[Saved entries]
::::

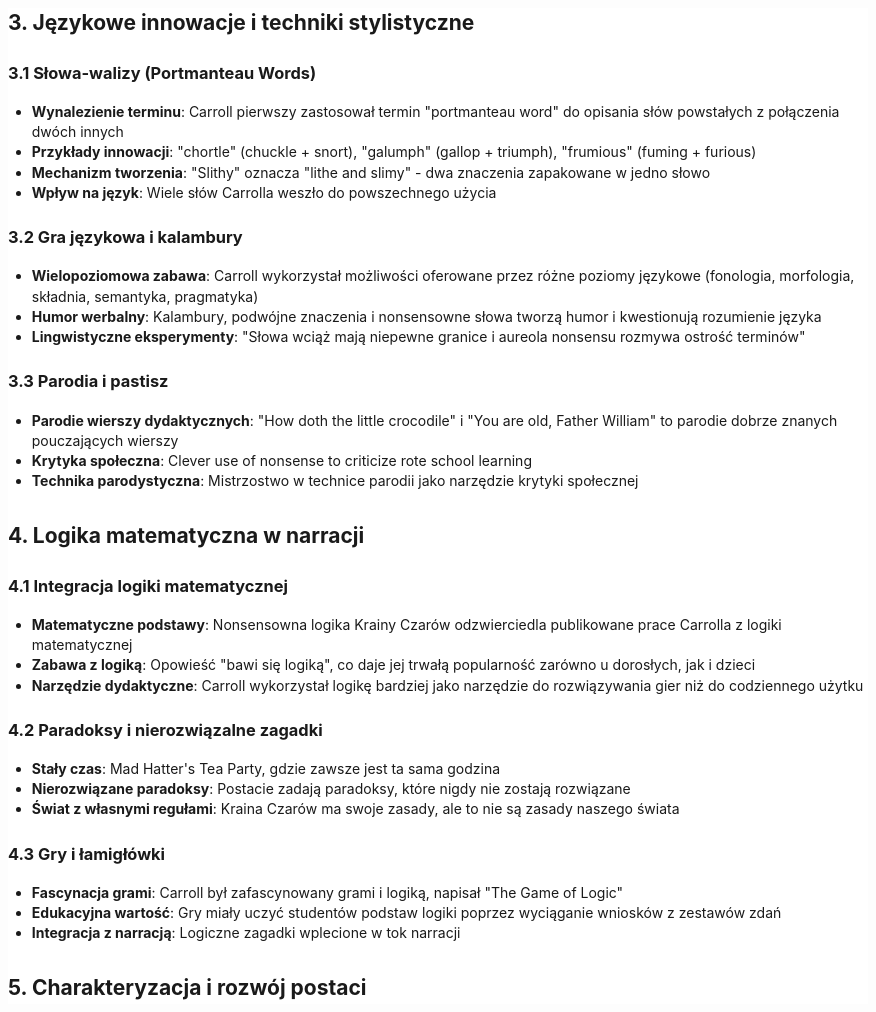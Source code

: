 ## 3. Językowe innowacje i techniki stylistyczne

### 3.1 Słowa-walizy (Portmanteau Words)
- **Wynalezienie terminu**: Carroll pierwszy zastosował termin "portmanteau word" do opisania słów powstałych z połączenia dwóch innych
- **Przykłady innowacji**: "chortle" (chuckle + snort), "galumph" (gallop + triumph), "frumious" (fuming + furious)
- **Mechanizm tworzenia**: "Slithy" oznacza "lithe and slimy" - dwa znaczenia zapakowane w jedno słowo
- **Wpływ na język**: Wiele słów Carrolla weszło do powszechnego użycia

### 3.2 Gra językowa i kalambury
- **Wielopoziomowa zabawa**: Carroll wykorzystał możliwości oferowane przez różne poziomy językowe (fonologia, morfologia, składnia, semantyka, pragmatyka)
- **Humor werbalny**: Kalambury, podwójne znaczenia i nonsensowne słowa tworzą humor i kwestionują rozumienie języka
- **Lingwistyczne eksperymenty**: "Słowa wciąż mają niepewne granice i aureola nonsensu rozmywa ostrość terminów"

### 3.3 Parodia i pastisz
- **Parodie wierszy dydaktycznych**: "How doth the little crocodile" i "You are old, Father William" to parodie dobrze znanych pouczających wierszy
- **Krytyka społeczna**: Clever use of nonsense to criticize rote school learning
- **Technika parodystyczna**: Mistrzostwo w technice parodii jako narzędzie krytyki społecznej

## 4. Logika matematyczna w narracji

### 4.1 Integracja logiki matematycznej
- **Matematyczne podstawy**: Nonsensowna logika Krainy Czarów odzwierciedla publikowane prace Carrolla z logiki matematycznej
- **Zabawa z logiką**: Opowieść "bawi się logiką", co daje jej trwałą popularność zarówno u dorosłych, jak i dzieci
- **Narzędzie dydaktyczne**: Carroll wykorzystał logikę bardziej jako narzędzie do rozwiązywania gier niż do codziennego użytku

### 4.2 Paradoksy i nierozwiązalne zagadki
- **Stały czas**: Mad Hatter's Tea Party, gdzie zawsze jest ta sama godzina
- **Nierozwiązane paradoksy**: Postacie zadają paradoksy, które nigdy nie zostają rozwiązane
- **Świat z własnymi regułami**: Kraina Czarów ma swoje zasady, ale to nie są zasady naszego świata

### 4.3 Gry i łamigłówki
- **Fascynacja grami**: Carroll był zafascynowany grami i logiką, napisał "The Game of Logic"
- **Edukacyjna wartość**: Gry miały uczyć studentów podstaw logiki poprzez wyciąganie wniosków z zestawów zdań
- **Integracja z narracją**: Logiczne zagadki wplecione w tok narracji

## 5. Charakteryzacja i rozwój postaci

::::

**YOUR TASK:** Which of the lines above contain "zagadki"? Return them all.

**REPLY:**
### 4.2 Paradoksy i nierozwiązalne zagadki
- **Integracja z narracją**: Logiczne zagadki wplecione w tok narracji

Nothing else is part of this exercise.